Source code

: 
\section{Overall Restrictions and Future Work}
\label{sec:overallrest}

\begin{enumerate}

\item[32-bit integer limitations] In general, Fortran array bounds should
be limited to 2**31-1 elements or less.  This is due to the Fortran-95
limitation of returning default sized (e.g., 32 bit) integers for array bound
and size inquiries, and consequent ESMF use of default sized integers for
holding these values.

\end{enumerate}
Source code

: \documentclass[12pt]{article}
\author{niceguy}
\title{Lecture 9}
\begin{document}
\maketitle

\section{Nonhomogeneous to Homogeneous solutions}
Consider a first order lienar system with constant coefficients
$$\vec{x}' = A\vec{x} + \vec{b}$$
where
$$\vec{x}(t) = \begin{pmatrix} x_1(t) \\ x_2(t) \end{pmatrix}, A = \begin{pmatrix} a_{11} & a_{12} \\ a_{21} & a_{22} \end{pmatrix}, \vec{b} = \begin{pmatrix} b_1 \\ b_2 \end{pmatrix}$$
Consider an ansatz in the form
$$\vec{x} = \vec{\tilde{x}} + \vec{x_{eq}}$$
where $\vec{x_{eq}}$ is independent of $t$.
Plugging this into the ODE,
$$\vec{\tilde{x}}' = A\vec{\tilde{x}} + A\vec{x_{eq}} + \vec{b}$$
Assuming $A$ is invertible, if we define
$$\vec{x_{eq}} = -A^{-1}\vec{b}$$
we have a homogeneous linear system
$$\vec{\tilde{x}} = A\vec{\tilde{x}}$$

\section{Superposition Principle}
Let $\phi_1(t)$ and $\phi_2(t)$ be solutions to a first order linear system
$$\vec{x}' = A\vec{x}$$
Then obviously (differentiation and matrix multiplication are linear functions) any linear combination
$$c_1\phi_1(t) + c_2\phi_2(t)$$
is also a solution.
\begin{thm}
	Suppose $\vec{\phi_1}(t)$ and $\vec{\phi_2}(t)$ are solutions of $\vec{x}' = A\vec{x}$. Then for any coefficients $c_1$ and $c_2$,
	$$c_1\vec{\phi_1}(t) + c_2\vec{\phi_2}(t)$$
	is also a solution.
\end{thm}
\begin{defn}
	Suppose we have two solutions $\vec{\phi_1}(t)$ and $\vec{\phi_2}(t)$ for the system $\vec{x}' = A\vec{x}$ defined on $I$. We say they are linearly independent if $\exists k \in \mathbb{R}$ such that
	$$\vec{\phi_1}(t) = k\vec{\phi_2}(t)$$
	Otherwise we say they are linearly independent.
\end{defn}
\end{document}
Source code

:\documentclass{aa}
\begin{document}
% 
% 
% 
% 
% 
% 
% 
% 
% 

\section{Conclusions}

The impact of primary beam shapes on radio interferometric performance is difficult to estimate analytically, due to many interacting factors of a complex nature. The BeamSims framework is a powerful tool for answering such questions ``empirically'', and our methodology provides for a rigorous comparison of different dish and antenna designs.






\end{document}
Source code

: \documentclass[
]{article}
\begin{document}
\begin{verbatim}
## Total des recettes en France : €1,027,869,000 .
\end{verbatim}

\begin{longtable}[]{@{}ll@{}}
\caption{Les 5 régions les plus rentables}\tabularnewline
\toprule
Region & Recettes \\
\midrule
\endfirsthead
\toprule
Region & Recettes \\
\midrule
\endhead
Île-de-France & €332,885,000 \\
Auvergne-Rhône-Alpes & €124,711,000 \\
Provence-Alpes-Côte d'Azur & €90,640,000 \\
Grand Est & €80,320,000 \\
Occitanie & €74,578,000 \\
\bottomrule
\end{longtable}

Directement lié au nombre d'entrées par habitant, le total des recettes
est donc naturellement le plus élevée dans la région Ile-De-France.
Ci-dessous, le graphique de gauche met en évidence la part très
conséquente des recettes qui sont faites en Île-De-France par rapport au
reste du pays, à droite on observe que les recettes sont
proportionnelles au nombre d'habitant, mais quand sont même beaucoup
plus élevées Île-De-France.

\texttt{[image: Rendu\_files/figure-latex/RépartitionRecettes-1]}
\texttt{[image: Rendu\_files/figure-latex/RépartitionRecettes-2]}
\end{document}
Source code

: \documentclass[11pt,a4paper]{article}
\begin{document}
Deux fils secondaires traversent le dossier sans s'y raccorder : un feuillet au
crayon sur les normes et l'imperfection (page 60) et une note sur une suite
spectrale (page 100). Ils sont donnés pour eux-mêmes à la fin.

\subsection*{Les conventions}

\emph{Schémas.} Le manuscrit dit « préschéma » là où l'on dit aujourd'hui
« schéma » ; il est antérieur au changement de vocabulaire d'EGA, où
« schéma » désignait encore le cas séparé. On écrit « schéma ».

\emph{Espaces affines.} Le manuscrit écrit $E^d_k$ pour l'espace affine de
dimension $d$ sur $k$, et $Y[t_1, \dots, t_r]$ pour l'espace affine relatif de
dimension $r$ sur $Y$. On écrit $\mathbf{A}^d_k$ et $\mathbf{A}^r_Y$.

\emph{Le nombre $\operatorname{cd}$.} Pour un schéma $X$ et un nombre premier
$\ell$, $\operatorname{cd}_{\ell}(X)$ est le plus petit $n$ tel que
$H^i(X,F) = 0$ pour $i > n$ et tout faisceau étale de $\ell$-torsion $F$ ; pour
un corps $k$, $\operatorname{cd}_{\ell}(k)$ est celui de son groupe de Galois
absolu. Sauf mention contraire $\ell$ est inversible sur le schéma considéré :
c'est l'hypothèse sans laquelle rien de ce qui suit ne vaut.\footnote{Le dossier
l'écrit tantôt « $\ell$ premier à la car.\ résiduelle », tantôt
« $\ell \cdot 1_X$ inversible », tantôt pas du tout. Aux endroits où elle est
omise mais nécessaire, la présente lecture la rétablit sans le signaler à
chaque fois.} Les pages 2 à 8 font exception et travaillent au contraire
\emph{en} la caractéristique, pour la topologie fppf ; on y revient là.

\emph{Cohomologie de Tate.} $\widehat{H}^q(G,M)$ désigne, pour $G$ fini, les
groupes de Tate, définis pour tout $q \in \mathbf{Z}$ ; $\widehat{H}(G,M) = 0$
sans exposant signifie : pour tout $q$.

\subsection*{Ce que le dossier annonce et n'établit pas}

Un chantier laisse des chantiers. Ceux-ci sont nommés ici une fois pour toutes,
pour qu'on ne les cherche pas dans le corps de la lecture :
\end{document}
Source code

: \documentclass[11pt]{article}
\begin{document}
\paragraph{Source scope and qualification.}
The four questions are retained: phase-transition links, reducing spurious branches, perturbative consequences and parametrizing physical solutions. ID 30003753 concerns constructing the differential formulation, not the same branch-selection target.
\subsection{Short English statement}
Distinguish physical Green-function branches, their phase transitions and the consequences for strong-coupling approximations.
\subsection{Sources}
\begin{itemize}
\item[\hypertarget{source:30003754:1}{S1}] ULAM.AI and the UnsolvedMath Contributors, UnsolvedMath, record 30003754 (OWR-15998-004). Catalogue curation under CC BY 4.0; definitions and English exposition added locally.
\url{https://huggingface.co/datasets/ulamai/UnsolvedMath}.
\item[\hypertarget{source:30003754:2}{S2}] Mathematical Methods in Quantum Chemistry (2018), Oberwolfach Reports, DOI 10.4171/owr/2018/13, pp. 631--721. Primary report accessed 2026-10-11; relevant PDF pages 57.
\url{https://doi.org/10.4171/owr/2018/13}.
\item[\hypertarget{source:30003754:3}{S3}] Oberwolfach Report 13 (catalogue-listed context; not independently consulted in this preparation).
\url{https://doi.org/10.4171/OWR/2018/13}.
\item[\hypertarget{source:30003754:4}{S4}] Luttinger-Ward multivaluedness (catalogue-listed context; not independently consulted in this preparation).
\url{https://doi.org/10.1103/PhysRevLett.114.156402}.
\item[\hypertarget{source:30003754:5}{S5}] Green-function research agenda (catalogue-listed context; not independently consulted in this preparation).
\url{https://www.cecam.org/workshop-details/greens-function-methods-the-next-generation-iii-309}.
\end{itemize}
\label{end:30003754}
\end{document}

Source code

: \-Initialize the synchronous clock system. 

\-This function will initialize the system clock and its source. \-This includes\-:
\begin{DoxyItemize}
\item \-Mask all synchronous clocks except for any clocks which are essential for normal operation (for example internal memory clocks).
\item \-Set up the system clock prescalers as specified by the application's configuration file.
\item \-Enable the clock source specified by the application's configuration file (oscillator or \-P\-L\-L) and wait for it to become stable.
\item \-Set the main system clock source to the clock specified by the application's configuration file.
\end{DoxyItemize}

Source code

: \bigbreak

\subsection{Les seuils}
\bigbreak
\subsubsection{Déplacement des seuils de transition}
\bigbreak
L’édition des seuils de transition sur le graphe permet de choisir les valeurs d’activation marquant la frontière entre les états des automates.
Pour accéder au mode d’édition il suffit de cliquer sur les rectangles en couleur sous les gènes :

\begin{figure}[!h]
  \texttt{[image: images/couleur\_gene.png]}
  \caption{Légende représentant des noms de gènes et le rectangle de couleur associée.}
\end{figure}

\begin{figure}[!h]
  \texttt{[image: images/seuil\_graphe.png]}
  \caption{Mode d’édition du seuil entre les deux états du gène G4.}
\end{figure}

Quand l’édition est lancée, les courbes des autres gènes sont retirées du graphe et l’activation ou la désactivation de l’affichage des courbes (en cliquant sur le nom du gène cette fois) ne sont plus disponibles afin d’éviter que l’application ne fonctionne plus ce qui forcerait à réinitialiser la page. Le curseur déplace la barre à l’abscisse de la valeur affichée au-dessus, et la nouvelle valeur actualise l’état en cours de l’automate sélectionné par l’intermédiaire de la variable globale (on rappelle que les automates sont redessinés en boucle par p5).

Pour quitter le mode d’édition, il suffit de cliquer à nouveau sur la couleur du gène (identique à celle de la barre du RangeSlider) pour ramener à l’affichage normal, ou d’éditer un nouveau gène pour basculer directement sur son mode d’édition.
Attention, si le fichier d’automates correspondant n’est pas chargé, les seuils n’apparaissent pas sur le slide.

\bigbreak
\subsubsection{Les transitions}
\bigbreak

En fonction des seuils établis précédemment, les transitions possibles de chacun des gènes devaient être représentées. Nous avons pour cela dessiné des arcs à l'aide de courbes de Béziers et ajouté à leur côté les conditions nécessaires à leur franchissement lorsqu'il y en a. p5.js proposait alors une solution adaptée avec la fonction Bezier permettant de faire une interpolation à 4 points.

* **Assignment**: Tally the lines of the material above that include the string "nombre", then give the number with no other text.

* **Task answer**: 3